Есть в его прозе притягательные темы, которые нечасто встретишь у других писателей этого поколения. Есть серьезность в подходе к ним, далекая от игрового легкомыслия. Когда Пелевин говорит о мнимостях жизни, то философический его заход к их пониманию выглядит наивным и необязательным. Но писателя не обманывает чувство. Ведь и на самом деле в нашем мире к концу XX века скопилось столько всякой мертвечины, столько фикций и лжи вокруг. Уже трудно найти что-то подлинное, трудно подобрать живые слова в целом океане пустых банальностей и опасных идеологем. Это правда. И эта правда падает на душу, она резонирует с актуальной заботой алчущего и страждущего человека.
Нигилизм Пелевина не тотален, иначе откуда бы взялось столько азарта в развенчании мнимостей?

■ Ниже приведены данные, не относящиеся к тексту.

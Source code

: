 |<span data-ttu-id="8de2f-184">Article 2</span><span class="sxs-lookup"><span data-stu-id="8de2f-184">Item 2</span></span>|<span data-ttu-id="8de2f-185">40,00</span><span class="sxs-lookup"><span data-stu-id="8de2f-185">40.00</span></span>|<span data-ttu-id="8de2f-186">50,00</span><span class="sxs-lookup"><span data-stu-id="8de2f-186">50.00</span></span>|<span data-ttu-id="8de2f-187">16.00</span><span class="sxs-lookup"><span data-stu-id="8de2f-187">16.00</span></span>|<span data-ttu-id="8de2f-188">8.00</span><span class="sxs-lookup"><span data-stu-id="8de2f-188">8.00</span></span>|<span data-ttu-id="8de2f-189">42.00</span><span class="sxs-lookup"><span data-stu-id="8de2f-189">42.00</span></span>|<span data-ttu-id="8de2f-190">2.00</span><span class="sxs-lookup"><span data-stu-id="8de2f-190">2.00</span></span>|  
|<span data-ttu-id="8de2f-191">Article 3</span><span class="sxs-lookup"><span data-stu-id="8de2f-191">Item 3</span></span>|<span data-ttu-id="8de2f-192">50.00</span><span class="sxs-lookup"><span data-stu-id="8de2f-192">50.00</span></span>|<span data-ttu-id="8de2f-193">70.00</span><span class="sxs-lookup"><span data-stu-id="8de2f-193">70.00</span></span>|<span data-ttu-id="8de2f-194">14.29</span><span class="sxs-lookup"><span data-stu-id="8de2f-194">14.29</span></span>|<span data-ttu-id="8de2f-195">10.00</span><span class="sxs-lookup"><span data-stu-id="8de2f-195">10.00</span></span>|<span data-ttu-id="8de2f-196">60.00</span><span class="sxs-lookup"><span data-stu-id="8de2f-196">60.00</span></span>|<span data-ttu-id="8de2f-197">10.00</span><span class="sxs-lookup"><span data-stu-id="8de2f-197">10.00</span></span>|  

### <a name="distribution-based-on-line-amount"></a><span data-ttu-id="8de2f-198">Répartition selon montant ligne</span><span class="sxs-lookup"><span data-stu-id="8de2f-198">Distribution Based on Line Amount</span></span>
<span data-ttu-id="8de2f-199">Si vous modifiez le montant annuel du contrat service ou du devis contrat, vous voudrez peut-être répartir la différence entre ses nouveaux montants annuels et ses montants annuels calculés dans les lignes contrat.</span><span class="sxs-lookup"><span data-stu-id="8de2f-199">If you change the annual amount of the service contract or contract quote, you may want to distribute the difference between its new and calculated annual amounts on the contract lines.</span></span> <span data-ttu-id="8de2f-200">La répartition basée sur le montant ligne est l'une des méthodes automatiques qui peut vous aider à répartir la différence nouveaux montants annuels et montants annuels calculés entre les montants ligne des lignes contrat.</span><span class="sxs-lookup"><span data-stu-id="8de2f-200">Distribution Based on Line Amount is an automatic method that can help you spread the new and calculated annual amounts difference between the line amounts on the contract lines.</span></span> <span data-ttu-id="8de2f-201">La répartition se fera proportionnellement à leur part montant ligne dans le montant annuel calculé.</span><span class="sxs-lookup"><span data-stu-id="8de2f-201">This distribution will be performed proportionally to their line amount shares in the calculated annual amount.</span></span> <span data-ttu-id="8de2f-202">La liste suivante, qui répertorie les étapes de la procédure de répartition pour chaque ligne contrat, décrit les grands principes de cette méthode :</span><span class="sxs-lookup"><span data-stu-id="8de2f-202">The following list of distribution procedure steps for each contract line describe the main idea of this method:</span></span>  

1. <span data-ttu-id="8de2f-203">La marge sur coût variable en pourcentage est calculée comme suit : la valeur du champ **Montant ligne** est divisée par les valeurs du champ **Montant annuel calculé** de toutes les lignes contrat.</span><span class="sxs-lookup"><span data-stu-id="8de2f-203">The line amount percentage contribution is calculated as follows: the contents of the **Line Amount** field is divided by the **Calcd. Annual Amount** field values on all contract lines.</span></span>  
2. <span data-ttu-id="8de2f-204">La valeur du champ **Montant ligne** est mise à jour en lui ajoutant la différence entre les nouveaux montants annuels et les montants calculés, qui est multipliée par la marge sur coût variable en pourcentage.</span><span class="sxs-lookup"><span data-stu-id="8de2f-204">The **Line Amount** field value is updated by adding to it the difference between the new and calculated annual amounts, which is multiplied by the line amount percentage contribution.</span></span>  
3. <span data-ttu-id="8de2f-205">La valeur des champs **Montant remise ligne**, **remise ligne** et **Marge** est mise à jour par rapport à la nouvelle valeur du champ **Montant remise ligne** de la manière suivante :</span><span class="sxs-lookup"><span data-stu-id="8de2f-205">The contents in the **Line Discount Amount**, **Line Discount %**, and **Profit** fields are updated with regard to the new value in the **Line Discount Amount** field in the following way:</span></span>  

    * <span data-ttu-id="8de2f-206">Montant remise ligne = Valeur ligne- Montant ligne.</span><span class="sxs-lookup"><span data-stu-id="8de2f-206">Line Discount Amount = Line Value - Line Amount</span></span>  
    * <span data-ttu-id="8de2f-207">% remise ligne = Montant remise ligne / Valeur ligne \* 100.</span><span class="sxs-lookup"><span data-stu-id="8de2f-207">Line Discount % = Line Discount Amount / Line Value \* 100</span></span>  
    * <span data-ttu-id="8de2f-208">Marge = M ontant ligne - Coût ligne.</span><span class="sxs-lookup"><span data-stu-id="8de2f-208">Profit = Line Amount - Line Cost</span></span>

Но духовно бесплодны и исторически проигрышны релятивизм и безверие писателя, его кислый скепсис, его цинический юмор (ярко проявивший себя в придуманных автором клипах-слоганах) — эти автоматизмы сознания, которые сами по себе также являются признаком закостенения, омертвения души.
Иногда хочется сказать ему без околичностей: но, Виктор, не выплескивайте с водой ребенка; он нам еще пригодится. Еще не кончена жизнь, есть еще в мире нетронутые гнилью и плесенью глубины и края… Хочется сказать… Хочется…

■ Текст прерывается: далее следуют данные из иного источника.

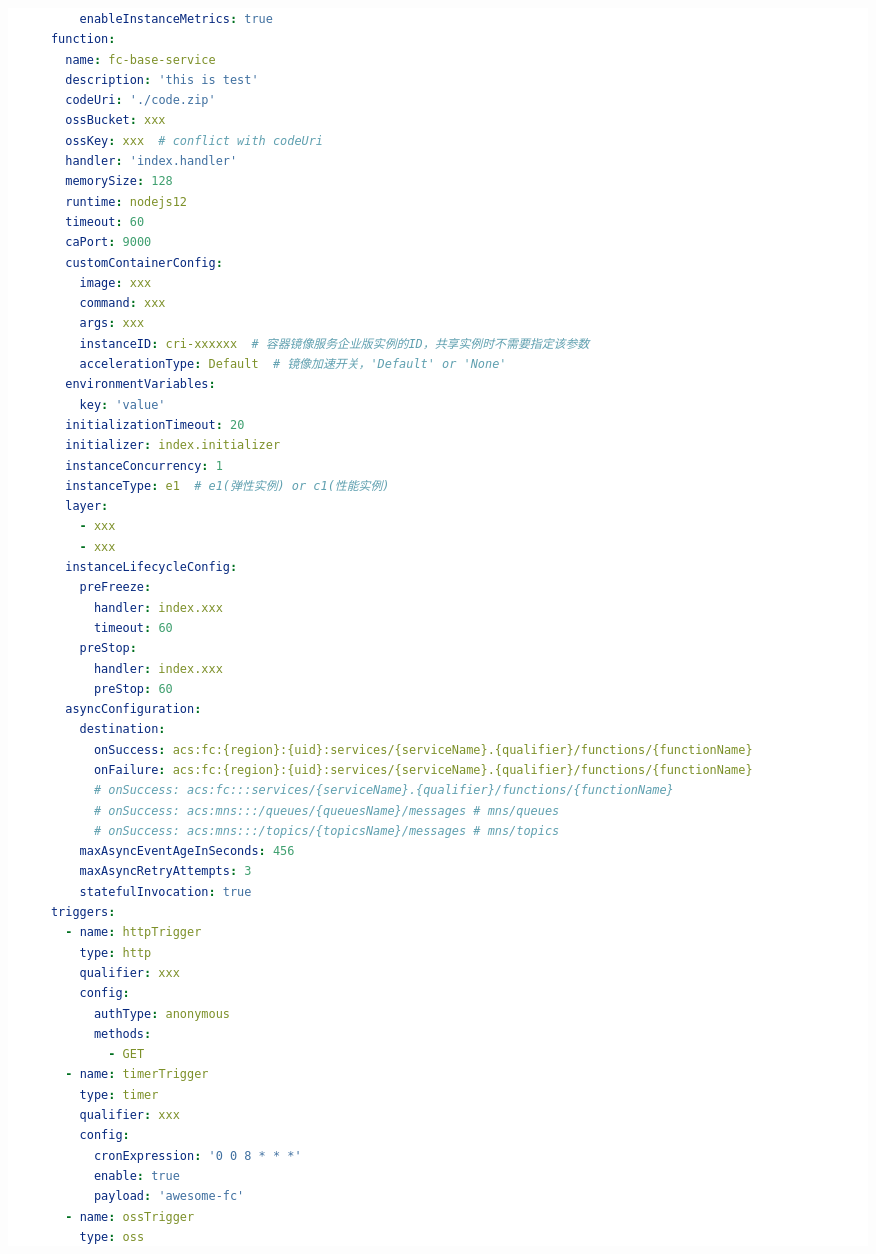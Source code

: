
 ```yaml
          enableInstanceMetrics: true
      function:
        name: fc-base-service
        description: 'this is test'
        codeUri: './code.zip'
        ossBucket: xxx
        ossKey: xxx  # conflict with codeUri
        handler: 'index.handler'
        memorySize: 128
        runtime: nodejs12
        timeout: 60
        caPort: 9000
        customContainerConfig:
          image: xxx
          command: xxx
          args: xxx
          instanceID: cri-xxxxxx  # 容器镜像服务企业版实例的ID，共享实例时不需要指定该参数
          accelerationType: Default  # 镜像加速开关，'Default' or 'None'
        environmentVariables:
          key: 'value'
        initializationTimeout: 20
        initializer: index.initializer
        instanceConcurrency: 1
        instanceType: e1  # e1(弹性实例) or c1(性能实例)
        layer: 
          - xxx
          - xxx
        instanceLifecycleConfig:
          preFreeze:
            handler: index.xxx
            timeout: 60
          preStop:
            handler: index.xxx
            preStop: 60
        asyncConfiguration:
          destination:
            onSuccess: acs:fc:{region}:{uid}:services/{serviceName}.{qualifier}/functions/{functionName} 
            onFailure: acs:fc:{region}:{uid}:services/{serviceName}.{qualifier}/functions/{functionName}
            # onSuccess: acs:fc:::services/{serviceName}.{qualifier}/functions/{functionName}
            # onSuccess: acs:mns:::/queues/{queuesName}/messages # mns/queues
            # onSuccess: acs:mns:::/topics/{topicsName}/messages # mns/topics
          maxAsyncEventAgeInSeconds: 456
          maxAsyncRetryAttempts: 3
          statefulInvocation: true
      triggers:
        - name: httpTrigger
          type: http
          qualifier: xxx
          config:
            authType: anonymous
            methods:
              - GET
        - name: timerTrigger
          type: timer
          qualifier: xxx
          config:
            cronExpression: '0 0 8 * * *'
            enable: true
            payload: 'awesome-fc'
        - name: ossTrigger
          type: oss
```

А пока Пелевина читают, как немногих ныне.
Некоторые читатели, возможно, только его и читают. Пелевин — спаситель литературы от отсутствия у нее читателей. Пришли, так сказать, варвары, начали адаптироваться к наличной культуре, вот и литературным творчеством занялись, и к чтению привыкают. Еще чуть-чуть — и приобщатся к нашим высоким материям, полюбят нашу традицию и вспомнят про нашего Бога… А с другой стороны, культуре необходимо вливание свежей горячей крови — и вот она…
Правда, Пелевин как бы и замещает собой всю остальную литературу. И вовсе не факт, что, прочитавши очередной пелевинский опус, кто-то захочет продолжить знакомство с современной словесностью. Не факт, что и сам Пелевин пойдет на поклон к пещерножителям, хранящим светочи культуры и веры.
В корне ложна исходная духовная установка писателя. Пелевин зашел сам и заводит читателей в мир иллюзий — и оставляет их там, по большому счету ничем другим не вознаграждая. Он хочет и самоё реальность превратить в глобальную мнимость.
С этим нельзя согласиться. Не потому, что нам того не хочется. А потому, что и абсолютная, подлинная реальность, и абсолютная истина — существуют. И ныне, и присно, и во веки веков.
Евгений ЕРМОЛИН — родился в 1959 году в деревне Хачела Архангельской области. Окончил факультет журналистики МГУ. Автор книг и статей об истории русской культуры и о современной литературе. Постоянный автор “Континента”. Живет в Ярославле.